I usually just buy some plain dannon yogurt for starter and make goats milk yogurt, then save some from one batch to make the next. It has always worked for me, no problems.

Now, I am making just goat milk yogurt and have been able to purchase some yogurt that is 100% goats milk, no soy. I am doing this for a friend and her daughter. I have heard previously about people freezing some starter to use and wonder if this really works. Some say it is ok to do so, others say that the freezing kills the active cultures. Does anybody know if freezing works or not? Thanks!


----------



## jerzeygurl (Jan 21, 2005)

i store the freeze dried starter in freezer as per package instruction



i have stored mother culture for everything but yougurt in freezer no reason for not just that...

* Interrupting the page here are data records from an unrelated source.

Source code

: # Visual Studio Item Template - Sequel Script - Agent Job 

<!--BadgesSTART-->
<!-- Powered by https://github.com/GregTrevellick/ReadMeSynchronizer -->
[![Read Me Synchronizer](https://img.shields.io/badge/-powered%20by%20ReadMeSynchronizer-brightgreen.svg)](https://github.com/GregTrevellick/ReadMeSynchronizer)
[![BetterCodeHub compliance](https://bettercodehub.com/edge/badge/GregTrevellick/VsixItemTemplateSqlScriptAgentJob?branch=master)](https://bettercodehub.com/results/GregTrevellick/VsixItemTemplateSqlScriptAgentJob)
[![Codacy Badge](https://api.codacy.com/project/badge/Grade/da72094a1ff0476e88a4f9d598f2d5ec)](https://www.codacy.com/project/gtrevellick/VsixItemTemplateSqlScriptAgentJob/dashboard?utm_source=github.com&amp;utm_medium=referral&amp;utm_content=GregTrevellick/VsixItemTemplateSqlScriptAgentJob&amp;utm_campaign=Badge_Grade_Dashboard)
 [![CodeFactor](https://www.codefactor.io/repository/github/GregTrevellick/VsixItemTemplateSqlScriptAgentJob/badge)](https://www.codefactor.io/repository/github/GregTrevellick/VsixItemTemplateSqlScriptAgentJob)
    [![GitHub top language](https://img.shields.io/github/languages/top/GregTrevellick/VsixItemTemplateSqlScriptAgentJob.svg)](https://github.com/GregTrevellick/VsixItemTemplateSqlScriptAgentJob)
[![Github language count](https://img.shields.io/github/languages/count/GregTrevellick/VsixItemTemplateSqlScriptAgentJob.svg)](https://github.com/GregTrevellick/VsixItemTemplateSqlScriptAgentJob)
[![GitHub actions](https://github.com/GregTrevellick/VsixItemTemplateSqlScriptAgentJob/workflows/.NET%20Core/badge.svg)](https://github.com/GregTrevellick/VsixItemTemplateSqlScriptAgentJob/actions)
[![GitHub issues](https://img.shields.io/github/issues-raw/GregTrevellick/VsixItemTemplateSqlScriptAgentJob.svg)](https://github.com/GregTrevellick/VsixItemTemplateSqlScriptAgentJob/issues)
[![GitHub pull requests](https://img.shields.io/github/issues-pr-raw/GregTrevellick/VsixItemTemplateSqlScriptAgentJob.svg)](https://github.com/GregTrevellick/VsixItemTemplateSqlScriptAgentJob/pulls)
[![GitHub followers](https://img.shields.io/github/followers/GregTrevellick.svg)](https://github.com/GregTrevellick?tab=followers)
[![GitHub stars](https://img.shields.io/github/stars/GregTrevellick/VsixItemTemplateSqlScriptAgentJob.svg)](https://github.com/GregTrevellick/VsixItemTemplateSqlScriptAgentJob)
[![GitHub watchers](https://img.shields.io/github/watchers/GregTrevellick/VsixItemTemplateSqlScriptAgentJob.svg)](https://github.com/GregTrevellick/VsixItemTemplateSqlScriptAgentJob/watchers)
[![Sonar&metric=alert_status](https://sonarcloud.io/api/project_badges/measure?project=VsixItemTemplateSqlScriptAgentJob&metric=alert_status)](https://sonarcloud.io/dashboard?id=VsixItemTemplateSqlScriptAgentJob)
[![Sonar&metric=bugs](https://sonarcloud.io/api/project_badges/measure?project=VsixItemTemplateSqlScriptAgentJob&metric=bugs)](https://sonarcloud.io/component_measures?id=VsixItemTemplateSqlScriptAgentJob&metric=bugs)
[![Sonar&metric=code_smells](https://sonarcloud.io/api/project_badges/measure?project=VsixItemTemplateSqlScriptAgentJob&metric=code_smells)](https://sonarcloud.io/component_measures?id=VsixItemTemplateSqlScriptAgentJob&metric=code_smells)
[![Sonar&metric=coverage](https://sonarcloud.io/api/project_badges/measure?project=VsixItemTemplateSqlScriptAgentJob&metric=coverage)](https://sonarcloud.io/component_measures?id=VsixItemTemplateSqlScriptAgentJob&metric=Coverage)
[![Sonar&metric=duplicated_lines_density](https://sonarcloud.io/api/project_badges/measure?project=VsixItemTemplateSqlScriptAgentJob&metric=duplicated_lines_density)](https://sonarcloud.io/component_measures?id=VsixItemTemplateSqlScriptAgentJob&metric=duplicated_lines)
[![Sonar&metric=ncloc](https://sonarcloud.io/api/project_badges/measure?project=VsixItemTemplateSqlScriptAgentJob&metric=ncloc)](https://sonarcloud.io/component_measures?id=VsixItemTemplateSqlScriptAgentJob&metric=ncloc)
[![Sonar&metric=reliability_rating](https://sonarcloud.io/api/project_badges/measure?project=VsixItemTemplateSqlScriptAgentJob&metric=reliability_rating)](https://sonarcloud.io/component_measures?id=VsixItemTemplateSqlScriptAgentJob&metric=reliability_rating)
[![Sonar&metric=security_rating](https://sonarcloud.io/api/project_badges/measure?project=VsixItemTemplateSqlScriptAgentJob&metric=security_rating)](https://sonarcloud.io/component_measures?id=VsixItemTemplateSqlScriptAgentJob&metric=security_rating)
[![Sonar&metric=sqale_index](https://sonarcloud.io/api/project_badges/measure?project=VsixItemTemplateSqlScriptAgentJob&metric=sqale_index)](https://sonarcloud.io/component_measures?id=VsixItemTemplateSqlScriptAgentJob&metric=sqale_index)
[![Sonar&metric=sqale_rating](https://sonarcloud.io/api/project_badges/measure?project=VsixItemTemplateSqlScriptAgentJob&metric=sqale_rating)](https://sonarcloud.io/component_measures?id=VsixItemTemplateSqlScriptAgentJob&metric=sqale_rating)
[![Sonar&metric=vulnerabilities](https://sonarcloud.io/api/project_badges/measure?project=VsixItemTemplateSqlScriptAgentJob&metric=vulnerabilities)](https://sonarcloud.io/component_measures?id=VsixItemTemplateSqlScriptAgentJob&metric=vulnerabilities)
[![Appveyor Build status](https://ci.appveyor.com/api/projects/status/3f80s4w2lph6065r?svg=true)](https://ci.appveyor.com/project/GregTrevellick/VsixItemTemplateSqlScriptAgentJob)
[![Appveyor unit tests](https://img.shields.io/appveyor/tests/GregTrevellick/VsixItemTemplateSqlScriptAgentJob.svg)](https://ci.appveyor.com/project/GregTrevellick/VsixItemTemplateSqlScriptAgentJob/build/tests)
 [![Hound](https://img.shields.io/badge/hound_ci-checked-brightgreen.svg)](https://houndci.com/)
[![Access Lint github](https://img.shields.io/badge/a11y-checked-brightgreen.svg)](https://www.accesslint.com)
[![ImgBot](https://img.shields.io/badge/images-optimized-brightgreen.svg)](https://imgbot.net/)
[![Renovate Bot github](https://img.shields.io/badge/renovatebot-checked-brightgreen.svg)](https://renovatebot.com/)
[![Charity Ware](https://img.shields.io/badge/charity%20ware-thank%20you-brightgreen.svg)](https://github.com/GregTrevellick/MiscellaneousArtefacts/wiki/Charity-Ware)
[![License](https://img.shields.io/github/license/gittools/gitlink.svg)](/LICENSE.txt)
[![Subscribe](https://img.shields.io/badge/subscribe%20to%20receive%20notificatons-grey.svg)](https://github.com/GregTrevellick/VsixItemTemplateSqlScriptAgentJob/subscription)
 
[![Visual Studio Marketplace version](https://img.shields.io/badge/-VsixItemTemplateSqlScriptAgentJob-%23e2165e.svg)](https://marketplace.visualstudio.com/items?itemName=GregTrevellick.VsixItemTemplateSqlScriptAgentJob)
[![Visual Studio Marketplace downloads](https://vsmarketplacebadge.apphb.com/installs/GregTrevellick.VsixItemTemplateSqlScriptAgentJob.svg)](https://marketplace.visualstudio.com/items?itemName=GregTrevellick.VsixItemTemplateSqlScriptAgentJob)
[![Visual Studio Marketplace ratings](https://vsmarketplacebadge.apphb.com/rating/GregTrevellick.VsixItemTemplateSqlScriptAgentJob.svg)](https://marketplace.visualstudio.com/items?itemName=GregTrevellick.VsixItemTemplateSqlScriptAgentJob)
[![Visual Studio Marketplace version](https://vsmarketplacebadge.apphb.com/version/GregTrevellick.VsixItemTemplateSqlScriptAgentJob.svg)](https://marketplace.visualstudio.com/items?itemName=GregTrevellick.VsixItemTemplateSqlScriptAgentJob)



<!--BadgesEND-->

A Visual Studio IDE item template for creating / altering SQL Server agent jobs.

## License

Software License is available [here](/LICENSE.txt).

yougurt culture will stay good in fridge up to 2 weeks

i usually make it once a week...


----------



## goatsareus (Jun 23, 2007)

I also store my purchased, dry, yogurt starters in the freezer. I have bought them from Lehman's hardware, Caprine Supply, Hoeggers, and New England Cheesemaking Supply. Been making yogurt for decades. Never heard that you can put cultured yogurt in the freezer, so I suspect that does not work. I have successfully kept cultered buttermilk in the freezer and used it to culture a fresh batch of buttermilk. At times I have used store bought yogurt to start a batch, but I prefer to keep the dry cultures in the freezer to use.


----------



## Julia (Jan 29, 2003)

nduetime said:


> I have heard previously about people freezing some starter to use and wonder if this really works. Some say it is ok to do so, others say that the freezing kills the active cultures. Does anybody know if freezing works or not? Thanks!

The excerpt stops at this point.